_Directions for this task:_
Work through the entries below line by line and give the number of lines with the string "subfigure", nothing else.

----- Record extracts

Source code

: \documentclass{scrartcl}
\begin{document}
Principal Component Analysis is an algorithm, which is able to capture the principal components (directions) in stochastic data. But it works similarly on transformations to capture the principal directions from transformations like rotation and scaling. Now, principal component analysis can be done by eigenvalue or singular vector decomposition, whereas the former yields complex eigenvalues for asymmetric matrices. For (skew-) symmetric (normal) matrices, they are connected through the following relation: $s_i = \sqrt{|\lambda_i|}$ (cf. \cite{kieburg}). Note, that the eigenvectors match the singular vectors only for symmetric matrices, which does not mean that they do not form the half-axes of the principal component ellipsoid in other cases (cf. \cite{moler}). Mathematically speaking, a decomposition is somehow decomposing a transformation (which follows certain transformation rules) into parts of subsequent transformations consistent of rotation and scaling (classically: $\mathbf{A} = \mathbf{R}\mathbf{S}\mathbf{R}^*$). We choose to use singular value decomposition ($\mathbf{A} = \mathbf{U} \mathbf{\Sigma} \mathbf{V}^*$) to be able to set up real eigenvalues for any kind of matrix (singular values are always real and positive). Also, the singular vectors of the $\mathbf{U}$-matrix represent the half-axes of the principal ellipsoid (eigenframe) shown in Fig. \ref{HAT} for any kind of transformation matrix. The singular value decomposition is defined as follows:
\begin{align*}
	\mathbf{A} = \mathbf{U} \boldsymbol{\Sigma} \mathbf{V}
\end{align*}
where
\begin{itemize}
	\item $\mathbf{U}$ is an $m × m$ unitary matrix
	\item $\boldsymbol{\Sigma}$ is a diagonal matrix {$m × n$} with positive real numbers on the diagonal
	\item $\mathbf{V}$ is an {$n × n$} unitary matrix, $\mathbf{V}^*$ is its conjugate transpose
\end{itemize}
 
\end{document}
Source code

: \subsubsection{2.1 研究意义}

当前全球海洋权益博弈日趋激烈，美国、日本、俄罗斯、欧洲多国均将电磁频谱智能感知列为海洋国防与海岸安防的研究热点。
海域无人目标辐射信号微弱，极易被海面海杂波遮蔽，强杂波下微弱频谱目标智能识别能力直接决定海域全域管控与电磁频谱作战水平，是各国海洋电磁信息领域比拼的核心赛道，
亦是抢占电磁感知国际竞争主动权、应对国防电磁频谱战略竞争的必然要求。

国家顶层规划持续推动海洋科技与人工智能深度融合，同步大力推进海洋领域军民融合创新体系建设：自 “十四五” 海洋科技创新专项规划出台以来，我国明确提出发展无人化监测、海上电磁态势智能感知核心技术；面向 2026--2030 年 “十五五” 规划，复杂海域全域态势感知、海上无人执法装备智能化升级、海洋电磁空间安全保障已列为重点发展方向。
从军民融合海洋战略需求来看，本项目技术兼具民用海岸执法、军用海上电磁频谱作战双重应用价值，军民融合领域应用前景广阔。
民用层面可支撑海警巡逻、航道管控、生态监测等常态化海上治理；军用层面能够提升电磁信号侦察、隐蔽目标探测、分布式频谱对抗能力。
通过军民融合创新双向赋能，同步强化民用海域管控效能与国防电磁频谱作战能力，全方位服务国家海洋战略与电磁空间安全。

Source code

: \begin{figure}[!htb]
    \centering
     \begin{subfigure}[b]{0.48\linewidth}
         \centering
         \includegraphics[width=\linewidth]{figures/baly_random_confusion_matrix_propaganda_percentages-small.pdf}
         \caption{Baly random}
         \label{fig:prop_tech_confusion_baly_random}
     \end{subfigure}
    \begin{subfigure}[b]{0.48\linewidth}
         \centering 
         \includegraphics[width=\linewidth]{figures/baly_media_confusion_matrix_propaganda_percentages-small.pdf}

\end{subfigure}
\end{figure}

----------

_Your response:_
4